LIFE IS CREATIVE展2019のスタート日である10月19日(土)、これからの連続トークを前に、<人生100年時代 未来ビジョン研究所>所長の阪本節郎さんのレクチャーを開催しました。阪本さんには、2015年にKIITOで開催した「LIFE IS CREATIVE展」においても示唆に富んだ話をお聞かせいただきました。

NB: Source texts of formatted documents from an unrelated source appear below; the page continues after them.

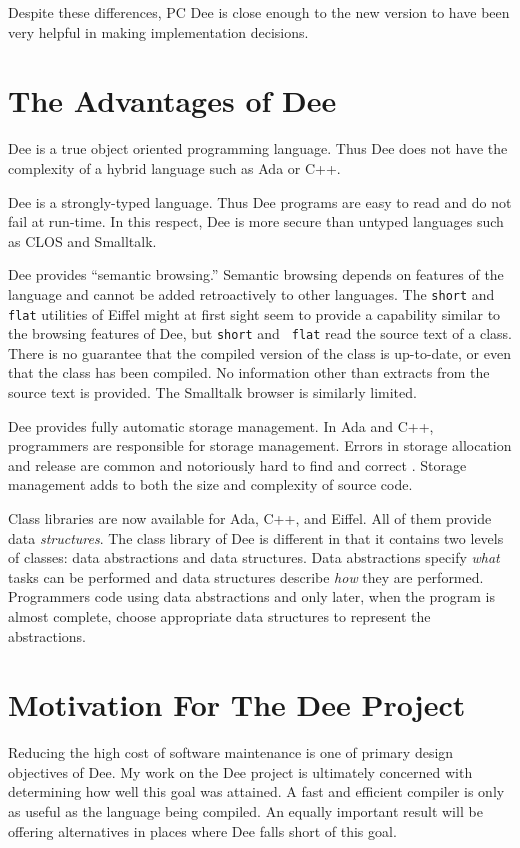 Despite these differences, PC Dee is close enough to the new version
to have been very helpful in making implementation decisions.

\section{The Advantages of Dee}

Dee is a true object oriented programming language. Thus Dee does not have the
complexity of a hybrid language such as Ada or C++.

Dee is a strongly-typed language. Thus Dee programs are easy to read and
do not fail at run-time. In this respect, Dee is more secure than untyped
languages such as CLOS and Smalltalk.

Dee provides ``semantic browsing.'' Semantic browsing depends on
features of the language and cannot be added retroactively to other
languages. The {\tt short} and {\tt flat} utilities of Eiffel
\cite{Meyer88} might at first sight seem to provide a capability
similar to the browsing features of Dee, but {\tt short} and {\tt
flat} read the source text of a class.  There is no guarantee that the
compiled version of the class is up-to-date, or even that the class
has been compiled. No information other than extracts from the source
text is provided. The Smalltalk browser is similarly limited.

Dee provides fully automatic storage management. In Ada and C++,
programmers are responsible for storage management. Errors in storage
allocation and release are common and notoriously hard to find and correct
\cite{Sakkinen88}. Storage management adds to both the size and complexity of
source code.

Class libraries are now available for Ada, C++, and Eiffel. All of them
provide data {\em structures\/}. The class library of Dee is different in
that it contains two levels of classes: data abstractions and data
structures. Data abstractions specify {\em what\/} tasks can be performed
and data structures describe {\em how\/} they are performed. Programmers
code using data abstractions and only later, when the program is almost
complete, choose appropriate data structures to represent the abstractions.


\section{Motivation For The Dee Project}

Reducing the high cost of software maintenance is one of primary
design objectives of Dee.  My work on the Dee project is ultimately
concerned with determining how well this goal was attained.  A fast
and efficient compiler is only as useful as the language being
compiled. An equally important result will be offering alternatives in
places where Dee falls short of this goal.

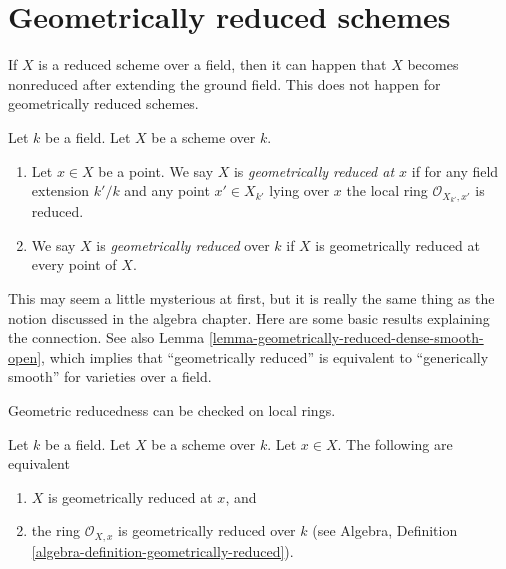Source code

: \section{Geometrically reduced schemes}
\label{section-geometrically-reduced}

\noindent
If $X$ is a reduced scheme over a field, then it can happen that $X$
becomes nonreduced after extending the ground field. This does not happen
for geometrically reduced schemes.

\begin{definition}
\label{definition-geometrically-reduced}
Let $k$ be a field.
Let $X$ be a scheme over $k$.
\begin{enumerate}
\item Let $x \in X$ be a point.
We say $X$ is {\it geometrically reduced at $x$}
if for any field extension $k'/k$
and any point $x' \in X_{k'}$ lying over $x$
the local ring $\mathcal{O}_{X_{k'}, x'}$ is reduced.
\item We say $X$ is {\it geometrically reduced} over $k$
if $X$ is geometrically reduced at every point of $X$.
\end{enumerate}
\end{definition}

\noindent
This may seem a little mysterious at first, but it is
really the same thing as the notion discussed in the algebra chapter.
Here are some basic results explaining the connection.
See also Lemma \ref{lemma-geometrically-reduced-dense-smooth-open},
which implies that ``geometrically reduced'' is equivalent
to ``generically smooth'' for varieties over a field.

\begin{lemma}
\label{lemma-geometrically-reduced-at-point}
\begin{slogan}
Geometric reducedness can be checked on local rings.
\end{slogan}
Let $k$ be a field.
Let $X$ be a scheme over $k$.
Let $x \in X$.
The following are equivalent
\begin{enumerate}
\item $X$ is geometrically reduced at $x$, and
\item the ring $\mathcal{O}_{X, x}$ is geometrically
reduced over $k$ (see
Algebra, Definition \ref{algebra-definition-geometrically-reduced}).
\end{enumerate}
\end{lemma}

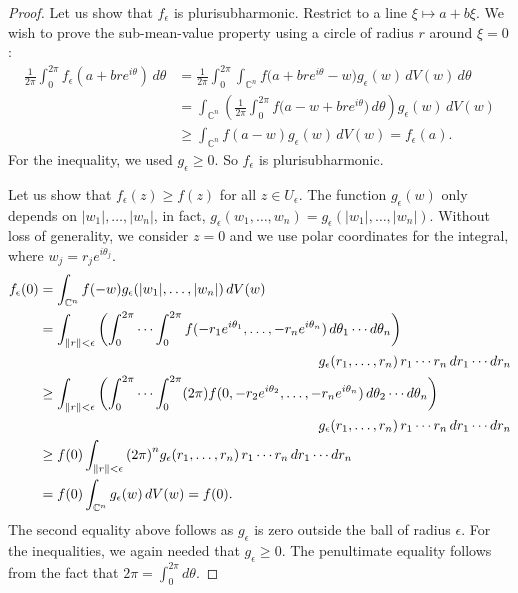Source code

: \documentclass[12pt,openany]{book}
\newcommand{\sabs}[1]{\lvert {#1} \rvert}
\newcommand{\snorm}[1]{\lVert {#1} \rVert}
\newcommand{\C}{{\mathbb{C}}}
\theoremstyle{plain}
\theoremstyle{remark}
\theoremstyle{definition}
\theoremstyle{exercise}
\theoremstyle{example}
\begin{document}
\begin{proof}
\pagebreak[1]
Let us show that $f_\epsilon$ is plurisubharmonic.
Restrict to a line $\xi \mapsto a+b\xi$.
We wish to prove the sub-mean-value property using a circle
of radius $r$ around $\xi = 0$:
\begin{equation*}
\begin{split}
\frac{1}{2\pi} \int_0^{2\pi} f_\epsilon(a+bre^{i\theta})\, d\theta & =
\frac{1}{2\pi} \int_0^{2\pi}
\int_{\C^n}
f\bigl(a+bre^{i\theta}-w\bigr) g_\epsilon (w) \, dV(w)
\,d\theta
\\
& =
\int_{\C^n}
\left(
\frac{1}{2\pi} \int_0^{2\pi}
f\bigl(a-w+bre^{i\theta}\bigr) \, d\theta \right) g_\epsilon (w) \, dV(w)
\\
& \geq
\int_{\C^n}
f(a-w) g_\epsilon (w) \, dV(w)  = f_\epsilon(a).
\end{split}
\end{equation*}
For the inequality, we used $g_\epsilon \geq 0$.
So $f_\epsilon$ is plurisubharmonic.

Let us show that $f_\epsilon(z) \geq f(z)$ for all $z \in U_\epsilon$.
The function $g_\epsilon(w)$ only depends on $\sabs{w_1},\ldots,\sabs{w_n}$,
in fact,
$g_\epsilon(w_1,\ldots,w_n) =
g_\epsilon(\sabs{w_1},\ldots,\sabs{w_n})$.
Without loss of generality, we consider $z=0$ and we use polar coordinates
for the integral, where $w_j = r_je^{i\theta_j}$.
\pagebreak[1]
\begin{equation*}
\begin{split}
f_\epsilon(0)
& =
\int_{\C^n} f(-w) g_\epsilon (\sabs{w_1},\ldots,\sabs{w_n})
\, dV(w)
\\
& =
\int_{\snorm{r} < \epsilon}
\left(
\int_0^{2\pi}
\cdots
\int_0^{2\pi}
 f(-r_1e^{i\theta_1},\ldots,
-r_ne^{i\theta_n}) \,
d\theta_1 \cdots d\theta_n \right)
\\
& \hspace{2.8in}
g_\epsilon (r_1,\ldots,r_n) \,
 r_1 \cdots r_n \,d r_1 \cdots d r_n
\\
& \geq
\int_{\snorm{r} < \epsilon}
\left(
\int_0^{2\pi}
\cdots
\int_0^{2\pi}
(2\pi)
 f(0,-r_2e^{i\theta_2},\ldots,
-r_ne^{i\theta_n}) \,
d\theta_2 \cdots d\theta_n \right)
\\
& \hspace{2.8in}
g_\epsilon (r_1,\ldots,r_n) \,
 r_1 \cdots r_n \,d r_1 \cdots d r_n
\\
& \geq
f(0)
\int_{\snorm{r} < \epsilon}
{(2\pi)}^n
g_\epsilon (r_1,\ldots,r_n) \,
 r_1 \cdots r_n \,d r_1 \cdots d r_n
\\
& = f(0) \int_{\C^n} g_\epsilon (w) \, dV(w)
= f(0) .
\end{split}
\end{equation*}
The second equality above
follows as $g_\epsilon$ is zero
outside the ball of radius $\epsilon$.
For the inequalities, we again needed that $g_\epsilon \geq 0$.
The penultimate equality follows from the fact that
$2\pi = \int_0^{2\pi}d \theta$.


\end{proof}
\end{document}
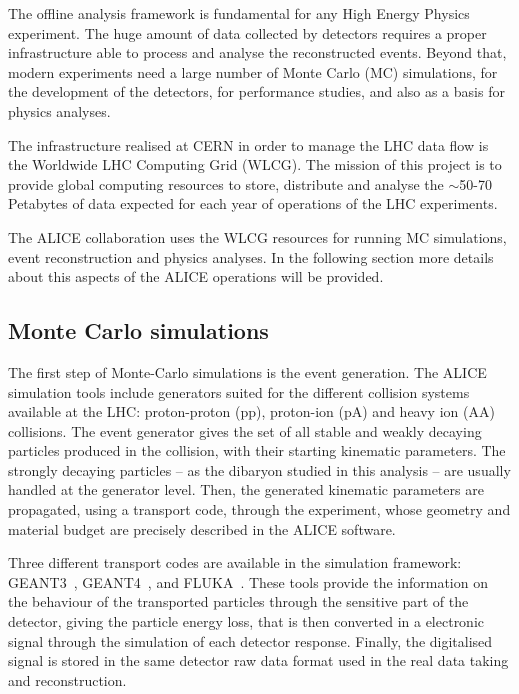 The offline analysis framework is fundamental for any High Energy Physics experiment.
The huge amount of data collected by detectors requires a proper infrastructure able to process and 
analyse the reconstructed events.
Beyond that, modern experiments need a large number of Monte Carlo (MC) simulations, for the
development of the detectors, for performance studies, and also as a basis for physics analyses.

The infrastructure realised at CERN in order to manage the LHC data flow is the Worldwide 
LHC Computing Grid (WLCG). The mission of this project is to provide global 
computing resources to store, distribute and analyse the $\sim$50-70 Petabytes of data expected for 
each year of operations of the LHC experiments.

The ALICE collaboration uses the WLCG resources for running MC simulations, event reconstruction and
physics analyses. 
In the following section more details about this aspects of the ALICE operations will be provided.

%
\subsection{Monte Carlo simulations} \label{sec:montecarlo}

The first step of Monte-Carlo simulations is the event generation. 
The ALICE simulation tools include generators suited for the different collision systems available at
the LHC: proton-proton (pp), proton-ion (pA) and heavy ion (AA) collisions.
The event generator gives the set of all stable and weakly decaying particles produced in the
collision, with their starting kinematic parameters. 
The strongly decaying particles -- as the \dst dibaryon studied in this analysis -- are usually 
handled at the generator level.
Then, the generated kinematic parameters are propagated, using a transport code, through the
experiment, whose geometry and material budget are precisely described in the ALICE software.

Three different transport codes are available in the simulation framework: GEANT3~\cite{geant3},
GEANT4~\cite{geant4}, and FLUKA~\cite{fluka1,fluka2}.
These tools provide the information on the behaviour of the transported particles through the sensitive
part of the detector, giving the particle energy loss, that is then converted in a electronic signal through the simulation of each
detector response.
Finally, the digitalised signal is stored in the same detector raw data format used in the 
real data taking and reconstruction.

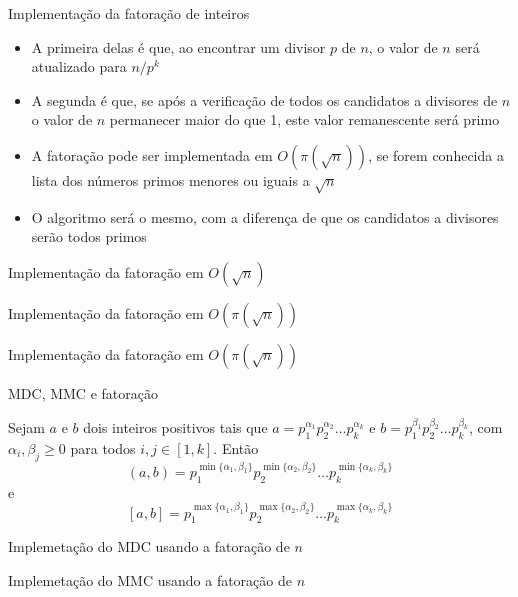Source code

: \begin{frame}[fragile]{Implementação da fatoração de inteiros}

    \begin{itemize}
        \item A primeira delas é que, ao encontrar um divisor $p$ de $n$, o valor de $n$ será 
            atualizado para $n/p^k$

        \item A segunda é que, se após a verificação de todos os candidatos a divisores de $n$
            o valor de $n$ permanecer maior do que 1, este valor remanescente será primo


        \item A fatoração pode ser implementada em $O(\pi(\sqrt{n}))$, se forem conhecida a
            lista dos números primos menores ou iguais a $\sqrt{n}$

        \item O algoritmo será o mesmo, com a diferença de que os candidatos a divisores serão
            todos primos
    \end{itemize}

\end{frame}

\begin{frame}[fragile]{Implementação da fatoração em $O(\sqrt{n})$}
\end{frame}

\begin{frame}[fragile]{Implementação da fatoração em $O(\pi(\sqrt{n}))$}
\end{frame}

\begin{frame}[fragile]{Implementação da fatoração em $O(\pi(\sqrt{n}))$}
\end{frame}

\begin{frame}[fragile]{MDC, MMC e fatoração}

Sejam $a$ e $b$ dois inteiros positivos tais que $a = p_1^{\alpha_1}p_2^{\alpha_2}\ldots p_k^{\alpha_k}$ e $b = p_1^{\beta_1}p_2^{\beta_2}\ldots p_k^{\beta_k}$, com $\alpha_i, \beta_j \geq 0$ para todos $i, j\in [1,k]$. Então
$$
    (a, b) = p_1^{\min\{\alpha_1, \beta_1\}}p_2^{\min\{\alpha_2, \beta_2\}}\ldots p_k^{\min\{\alpha_k, \beta_k\}}
$$
e
$$
    [a, b] = p_1^{\max\{\alpha_1, \beta_1\}}p_2^{\max\{\alpha_2, \beta_2\}}\ldots p_k^{\max\{\alpha_k, \beta_k\}}
$$

\end{frame}

\begin{frame}[fragile]{Implemetação do MDC usando a fatoração de $n$}
\end{frame}

\begin{frame}[fragile]{Implemetação do MMC usando a fatoração de $n$}
\end{frame}
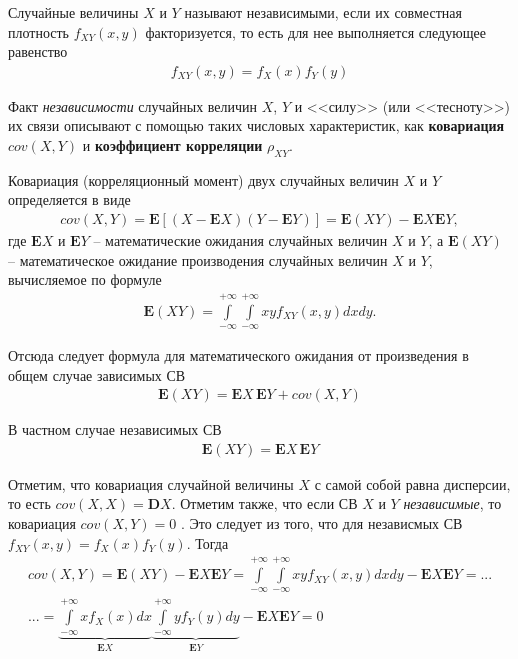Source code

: \documentclass[%
	11pt,
	a4paper,
	utf8,
		]{article}
\begin{document}
Случайные величины $ X $ и $ Y $ называют независимыми, если их совместная плотность $ f_{XY}(x, y) $ факторизуется, то есть для нее выполняется следующее равенство \cite[]{shulenin:param}
\begin{align*}
	f_{XY}(x, y) = f_X(x) f_Y(y)
\end{align*}

Факт \emph{независимости} случайных величин $ X $, $ Y $  и <<силу>> (или <<тесноту>>) их связи описывают с помощью таких числовых характеристик, как \textbf{ковариация} $ cov(X, Y) $ и \textbf{коэффициент корреляции} $ \rho_{XY} $.

Ковариация (корреляционный момент) двух случайных величин $ X $ и $ Y $ определяется в виде
\begin{align*}
	cov(X, Y) = \mathbf{E}[ (X - \mathbf{E}X)( Y - \mathbf{E}Y) ] = \mathbf{E}(XY) - \mathbf{E}X \mathbf{E}Y,
\end{align*}
где $ \mathbf{E}X $ и $ \mathbf{E}Y $ -- математические ожидания случайных величин $ X $ и $ Y $, а $ \mathbf{E}(XY) $ -- математическое ожидание производения случайных величин $ X $ и $ Y $, вычисляемое по формуле
\begin{align*}
	\mathbf{E}(XY)  = \int\limits_{-\infty}^{+\infty} \int\limits_{-\infty}^{+\infty} xy f_{XY}(x, y) dx dy.
\end{align*}

Отсюда следует формула для математического ожидания от произведения в общем случае зависимых СВ
\begin{align*}
	 \mathbf{E}(XY) = \mathbf{E}X \, \mathbf{E}Y + cov(X, Y)
\end{align*}

В частном случае независимых СВ
\begin{align*}
	\mathbf{E}(XY) = \mathbf{E}X \, \mathbf{E}Y
\end{align*}

Отметим, что ковариация случайной величины $ X $ с самой собой равна дисперсии, то есть $ cov(X, X) = \mathbf{D}X $. Отметим также, что если СВ $ X $ и $ Y $ \emph{независимые}, то ковариация $ cov(X, Y) = 0 $ \cite[]{shulenin:param}. Это следует из того, что для независмых СВ $ f_{XY}(x, y) = f_X(x) f_Y(y) $. Тогда
\begin{multline*}
	 cov(X, Y) = \mathbf{E}(XY) - \mathbf{E}X \mathbf{E}Y = \int\limits_{-\infty}^{+\infty} \int\limits_{-\infty}^{+\infty} xy f_{XY}(x, y) dx dy - \mathbf{E}X \mathbf{E}Y =...\\ ...=\underbrace{\int\limits_{-\infty}^{+\infty} x f_{X}(x) dx}_{\mathbf{E}X} \underbrace{\int\limits_{-\infty}^{+\infty} y f_{Y}(y) dy}_{\mathbf{E}Y} - \mathbf{E}X \mathbf{E}Y = 0
\end{multline*}
\end{document}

阪本さんは、20年間近く高齢社会についての研究をしており、「高齢者」に含まれる年齢。若い頃には67歳でこのように人前で講演している姿を想像していなかったと言います。レクチャーでは大きく4つのパラグラフに分けて、多くの調査を基にした考察をお話いただきました。

Ⅰ.人口構造が劇的に変わる
Ⅱ.50代以上の生活者が変わる
Ⅲ.ニューセブンティの登場 ~団塊世代とそれ以降世代が変える~
Ⅳ.神戸から台湾から新しい風 LIFE IS CREATIVE

  

「人生100年時代」という言葉が良く聞かれます。100歳以上の「センテナリアン(centenarian)」は、統計が初めてとられた1963年には153人でしたが、2019年9月に厚生労働省が発表した数値は何と71,238人。100歳まで生きることが特別ではなくなり、高齢者や老人のイメージも大きく変化しました。高齢社会を考える時に大切なのは「若者の未来をつくる」という意識をもつこと、というお話で、「LIFE IS CREATIVE展2019」の展示を見ることは、「若者の未来を見ること」につながるのかもしれません。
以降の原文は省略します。